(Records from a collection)

·····

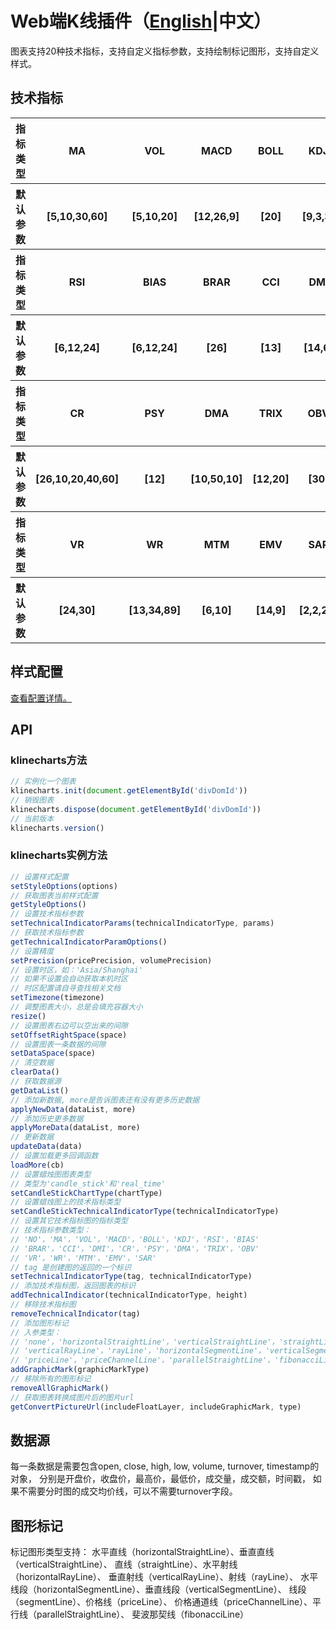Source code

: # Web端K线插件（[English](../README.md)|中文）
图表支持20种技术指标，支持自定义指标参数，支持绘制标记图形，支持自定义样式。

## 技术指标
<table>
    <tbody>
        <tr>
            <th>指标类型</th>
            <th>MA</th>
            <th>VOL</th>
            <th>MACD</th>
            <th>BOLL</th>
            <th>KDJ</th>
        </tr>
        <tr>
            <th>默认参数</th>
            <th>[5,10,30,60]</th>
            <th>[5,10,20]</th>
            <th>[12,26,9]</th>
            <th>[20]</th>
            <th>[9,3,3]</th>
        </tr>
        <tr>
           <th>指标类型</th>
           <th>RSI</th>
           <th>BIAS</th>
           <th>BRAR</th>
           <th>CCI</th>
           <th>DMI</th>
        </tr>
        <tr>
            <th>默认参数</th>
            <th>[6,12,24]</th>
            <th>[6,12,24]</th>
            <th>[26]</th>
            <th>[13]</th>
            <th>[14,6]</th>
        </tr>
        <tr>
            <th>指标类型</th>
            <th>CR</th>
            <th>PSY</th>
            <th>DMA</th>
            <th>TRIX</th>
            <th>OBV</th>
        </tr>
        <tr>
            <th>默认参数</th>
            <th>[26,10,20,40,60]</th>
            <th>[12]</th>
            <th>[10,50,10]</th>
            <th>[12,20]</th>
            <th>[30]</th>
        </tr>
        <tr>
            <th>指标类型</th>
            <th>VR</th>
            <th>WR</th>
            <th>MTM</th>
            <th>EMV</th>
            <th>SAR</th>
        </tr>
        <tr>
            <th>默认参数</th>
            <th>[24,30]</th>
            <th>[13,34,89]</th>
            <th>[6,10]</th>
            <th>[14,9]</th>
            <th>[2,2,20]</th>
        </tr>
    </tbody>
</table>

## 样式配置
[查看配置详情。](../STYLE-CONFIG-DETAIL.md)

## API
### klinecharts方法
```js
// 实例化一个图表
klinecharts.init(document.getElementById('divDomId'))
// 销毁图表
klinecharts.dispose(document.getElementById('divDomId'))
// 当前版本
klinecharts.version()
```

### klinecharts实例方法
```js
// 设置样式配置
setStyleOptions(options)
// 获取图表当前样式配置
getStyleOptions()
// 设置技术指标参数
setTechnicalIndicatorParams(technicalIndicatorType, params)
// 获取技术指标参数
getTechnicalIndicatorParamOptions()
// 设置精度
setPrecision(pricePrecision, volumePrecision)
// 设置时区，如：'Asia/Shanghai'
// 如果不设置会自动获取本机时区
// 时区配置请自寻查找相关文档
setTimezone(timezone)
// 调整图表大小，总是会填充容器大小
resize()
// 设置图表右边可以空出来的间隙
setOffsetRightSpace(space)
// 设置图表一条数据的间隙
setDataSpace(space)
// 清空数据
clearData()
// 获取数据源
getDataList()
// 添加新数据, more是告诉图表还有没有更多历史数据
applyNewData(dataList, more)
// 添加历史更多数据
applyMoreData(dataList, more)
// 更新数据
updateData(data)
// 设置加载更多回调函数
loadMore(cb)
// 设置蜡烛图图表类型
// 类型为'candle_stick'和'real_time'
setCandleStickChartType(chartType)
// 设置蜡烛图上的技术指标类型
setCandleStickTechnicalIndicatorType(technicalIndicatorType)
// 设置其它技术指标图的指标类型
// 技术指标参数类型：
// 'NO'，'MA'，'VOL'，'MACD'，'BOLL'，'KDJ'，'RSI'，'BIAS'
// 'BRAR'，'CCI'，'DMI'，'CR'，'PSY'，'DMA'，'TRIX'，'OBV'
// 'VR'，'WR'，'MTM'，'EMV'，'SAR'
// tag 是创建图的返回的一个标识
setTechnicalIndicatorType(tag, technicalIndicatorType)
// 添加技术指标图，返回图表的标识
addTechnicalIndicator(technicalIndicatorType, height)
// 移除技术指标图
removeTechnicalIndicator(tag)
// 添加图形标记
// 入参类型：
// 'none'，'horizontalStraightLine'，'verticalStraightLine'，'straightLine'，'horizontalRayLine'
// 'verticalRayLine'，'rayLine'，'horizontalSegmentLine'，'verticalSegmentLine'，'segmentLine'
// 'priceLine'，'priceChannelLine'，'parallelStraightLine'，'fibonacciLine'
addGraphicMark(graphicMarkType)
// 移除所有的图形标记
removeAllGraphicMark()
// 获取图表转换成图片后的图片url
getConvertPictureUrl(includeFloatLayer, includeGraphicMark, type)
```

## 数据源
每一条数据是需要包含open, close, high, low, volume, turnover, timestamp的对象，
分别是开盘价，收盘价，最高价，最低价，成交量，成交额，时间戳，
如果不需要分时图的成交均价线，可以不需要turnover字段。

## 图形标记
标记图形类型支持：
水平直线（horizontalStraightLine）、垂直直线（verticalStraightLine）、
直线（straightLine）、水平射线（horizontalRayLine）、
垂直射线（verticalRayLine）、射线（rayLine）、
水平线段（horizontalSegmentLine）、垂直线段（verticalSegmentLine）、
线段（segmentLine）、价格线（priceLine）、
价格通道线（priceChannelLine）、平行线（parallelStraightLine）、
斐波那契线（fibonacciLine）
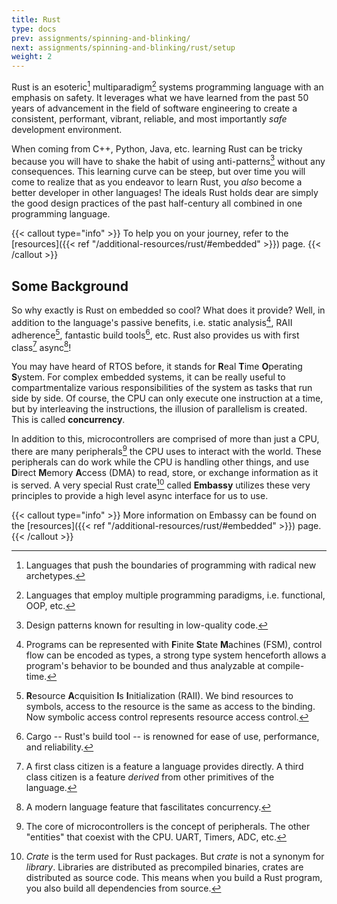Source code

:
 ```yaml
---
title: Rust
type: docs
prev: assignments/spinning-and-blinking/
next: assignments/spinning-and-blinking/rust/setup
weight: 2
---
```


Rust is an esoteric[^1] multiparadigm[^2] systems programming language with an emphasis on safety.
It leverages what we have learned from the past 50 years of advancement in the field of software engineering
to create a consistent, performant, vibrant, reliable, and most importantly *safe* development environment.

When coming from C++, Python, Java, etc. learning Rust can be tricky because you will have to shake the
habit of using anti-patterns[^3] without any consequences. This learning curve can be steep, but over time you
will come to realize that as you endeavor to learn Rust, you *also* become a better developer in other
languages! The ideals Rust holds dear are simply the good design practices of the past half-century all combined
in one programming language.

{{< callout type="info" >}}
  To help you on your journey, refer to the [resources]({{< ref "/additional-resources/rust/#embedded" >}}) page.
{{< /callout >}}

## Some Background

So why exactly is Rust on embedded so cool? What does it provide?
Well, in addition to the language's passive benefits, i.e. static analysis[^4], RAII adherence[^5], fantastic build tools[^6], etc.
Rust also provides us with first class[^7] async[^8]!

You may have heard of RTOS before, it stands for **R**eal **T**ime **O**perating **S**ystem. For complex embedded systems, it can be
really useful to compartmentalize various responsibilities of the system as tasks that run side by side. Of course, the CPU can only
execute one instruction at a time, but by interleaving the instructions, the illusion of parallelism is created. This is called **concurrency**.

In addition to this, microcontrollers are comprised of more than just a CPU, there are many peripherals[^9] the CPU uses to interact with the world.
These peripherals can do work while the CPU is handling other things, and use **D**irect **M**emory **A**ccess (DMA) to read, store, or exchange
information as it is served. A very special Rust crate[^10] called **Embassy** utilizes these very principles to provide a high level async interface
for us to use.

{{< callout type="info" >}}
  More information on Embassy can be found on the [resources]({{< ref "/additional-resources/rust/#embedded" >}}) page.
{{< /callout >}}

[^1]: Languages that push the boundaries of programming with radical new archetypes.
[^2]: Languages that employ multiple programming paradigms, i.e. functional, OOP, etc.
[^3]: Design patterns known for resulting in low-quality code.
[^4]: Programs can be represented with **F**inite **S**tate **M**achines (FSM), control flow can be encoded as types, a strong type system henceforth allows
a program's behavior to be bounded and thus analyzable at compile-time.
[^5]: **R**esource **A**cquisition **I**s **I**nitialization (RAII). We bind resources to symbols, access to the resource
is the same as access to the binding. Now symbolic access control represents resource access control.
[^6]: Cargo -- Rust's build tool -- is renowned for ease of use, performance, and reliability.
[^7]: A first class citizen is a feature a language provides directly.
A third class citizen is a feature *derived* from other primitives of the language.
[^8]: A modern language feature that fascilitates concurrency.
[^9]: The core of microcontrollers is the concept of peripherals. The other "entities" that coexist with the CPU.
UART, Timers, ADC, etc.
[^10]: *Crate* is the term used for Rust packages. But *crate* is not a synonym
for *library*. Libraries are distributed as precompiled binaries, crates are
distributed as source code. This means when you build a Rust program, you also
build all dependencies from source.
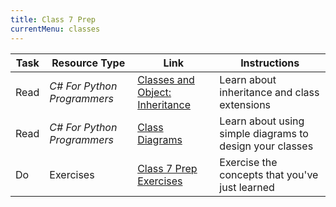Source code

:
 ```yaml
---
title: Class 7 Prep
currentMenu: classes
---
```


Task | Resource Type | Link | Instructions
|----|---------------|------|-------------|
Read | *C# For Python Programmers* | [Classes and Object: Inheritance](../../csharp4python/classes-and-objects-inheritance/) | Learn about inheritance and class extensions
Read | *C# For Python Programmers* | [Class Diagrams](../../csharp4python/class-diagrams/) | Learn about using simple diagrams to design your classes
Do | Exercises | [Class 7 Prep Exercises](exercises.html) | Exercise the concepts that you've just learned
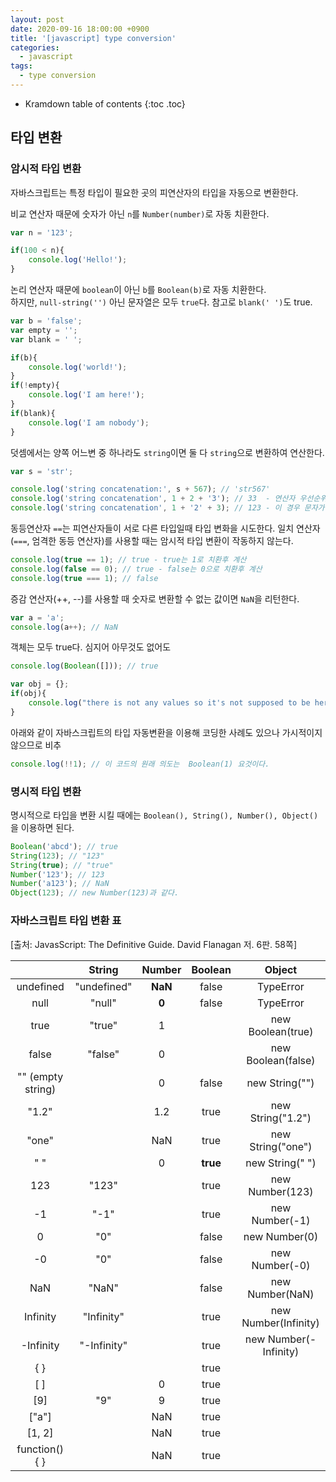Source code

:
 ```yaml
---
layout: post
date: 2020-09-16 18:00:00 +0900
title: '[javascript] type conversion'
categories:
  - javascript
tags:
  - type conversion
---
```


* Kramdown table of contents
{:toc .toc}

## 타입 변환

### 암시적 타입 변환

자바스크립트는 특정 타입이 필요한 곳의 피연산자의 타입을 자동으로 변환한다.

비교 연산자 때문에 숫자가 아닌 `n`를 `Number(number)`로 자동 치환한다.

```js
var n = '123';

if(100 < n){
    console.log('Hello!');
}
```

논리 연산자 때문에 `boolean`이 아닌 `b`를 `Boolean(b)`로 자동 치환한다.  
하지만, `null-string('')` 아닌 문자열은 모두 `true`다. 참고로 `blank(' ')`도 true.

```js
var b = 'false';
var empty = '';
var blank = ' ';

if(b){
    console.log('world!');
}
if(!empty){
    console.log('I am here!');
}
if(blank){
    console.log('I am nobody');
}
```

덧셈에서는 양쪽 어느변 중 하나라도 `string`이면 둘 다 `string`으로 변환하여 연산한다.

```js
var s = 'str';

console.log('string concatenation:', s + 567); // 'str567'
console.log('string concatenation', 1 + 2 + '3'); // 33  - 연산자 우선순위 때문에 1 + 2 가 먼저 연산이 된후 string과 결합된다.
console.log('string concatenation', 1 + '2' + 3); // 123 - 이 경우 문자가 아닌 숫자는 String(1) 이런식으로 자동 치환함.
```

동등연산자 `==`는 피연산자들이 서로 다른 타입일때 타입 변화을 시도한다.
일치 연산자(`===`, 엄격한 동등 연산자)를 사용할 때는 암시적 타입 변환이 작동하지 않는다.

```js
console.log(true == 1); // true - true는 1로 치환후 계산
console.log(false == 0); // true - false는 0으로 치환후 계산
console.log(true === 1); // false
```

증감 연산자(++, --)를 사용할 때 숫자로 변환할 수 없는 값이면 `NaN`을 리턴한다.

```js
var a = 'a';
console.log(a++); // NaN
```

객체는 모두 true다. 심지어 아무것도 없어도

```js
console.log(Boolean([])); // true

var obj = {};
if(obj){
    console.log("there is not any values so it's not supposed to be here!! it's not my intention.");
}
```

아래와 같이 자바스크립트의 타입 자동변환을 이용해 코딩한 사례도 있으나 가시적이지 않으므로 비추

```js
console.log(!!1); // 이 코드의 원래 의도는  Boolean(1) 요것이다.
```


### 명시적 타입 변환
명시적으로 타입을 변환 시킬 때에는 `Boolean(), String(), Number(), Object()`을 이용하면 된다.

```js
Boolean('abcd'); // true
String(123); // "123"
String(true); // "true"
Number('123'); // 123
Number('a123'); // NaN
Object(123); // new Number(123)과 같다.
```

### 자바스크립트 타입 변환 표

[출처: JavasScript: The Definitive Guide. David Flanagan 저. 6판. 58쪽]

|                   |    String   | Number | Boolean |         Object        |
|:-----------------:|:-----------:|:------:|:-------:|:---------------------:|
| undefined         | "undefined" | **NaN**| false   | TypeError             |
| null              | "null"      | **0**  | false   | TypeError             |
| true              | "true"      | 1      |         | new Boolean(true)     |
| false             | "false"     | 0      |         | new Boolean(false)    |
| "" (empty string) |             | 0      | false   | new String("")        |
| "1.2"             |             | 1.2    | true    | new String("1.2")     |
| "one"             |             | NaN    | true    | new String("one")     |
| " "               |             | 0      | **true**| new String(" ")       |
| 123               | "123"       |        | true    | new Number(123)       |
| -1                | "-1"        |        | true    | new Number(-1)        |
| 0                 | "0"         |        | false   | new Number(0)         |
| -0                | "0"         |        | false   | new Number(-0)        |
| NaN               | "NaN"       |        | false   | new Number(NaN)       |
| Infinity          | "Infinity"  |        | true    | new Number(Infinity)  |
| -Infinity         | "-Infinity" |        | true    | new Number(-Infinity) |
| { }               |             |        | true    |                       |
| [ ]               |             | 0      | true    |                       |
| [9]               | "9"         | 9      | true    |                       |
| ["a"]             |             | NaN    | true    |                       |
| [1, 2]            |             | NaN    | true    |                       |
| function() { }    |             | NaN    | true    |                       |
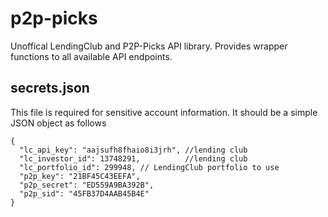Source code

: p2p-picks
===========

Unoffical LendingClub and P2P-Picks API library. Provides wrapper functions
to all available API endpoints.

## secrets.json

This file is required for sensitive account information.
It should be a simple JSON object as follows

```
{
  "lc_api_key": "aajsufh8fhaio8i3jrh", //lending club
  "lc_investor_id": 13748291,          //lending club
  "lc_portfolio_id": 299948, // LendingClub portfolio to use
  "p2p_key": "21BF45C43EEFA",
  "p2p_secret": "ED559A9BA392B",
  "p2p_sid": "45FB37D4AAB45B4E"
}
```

·····

* WHAT YOU NEED TO DO *
Repeat exactly the lines above from the one with "will come to" up to and including the one with "So why exactly". No other line belongs in the reply.

* ANSWER FOR THE TASK *
will come to realize that as you endeavor to learn Rust, you *also* become a better developer in other
languages! The ideals Rust holds dear are simply the good design practices of the past half-century all combined
in one programming language.

{{< callout type="info" >}}
  To help you on your journey, refer to the [resources]({{< ref "/additional-resources/rust/#embedded" >}}) page.
{{< /callout >}}

## Some Background

So why exactly is Rust on embedded so cool? What does it provide?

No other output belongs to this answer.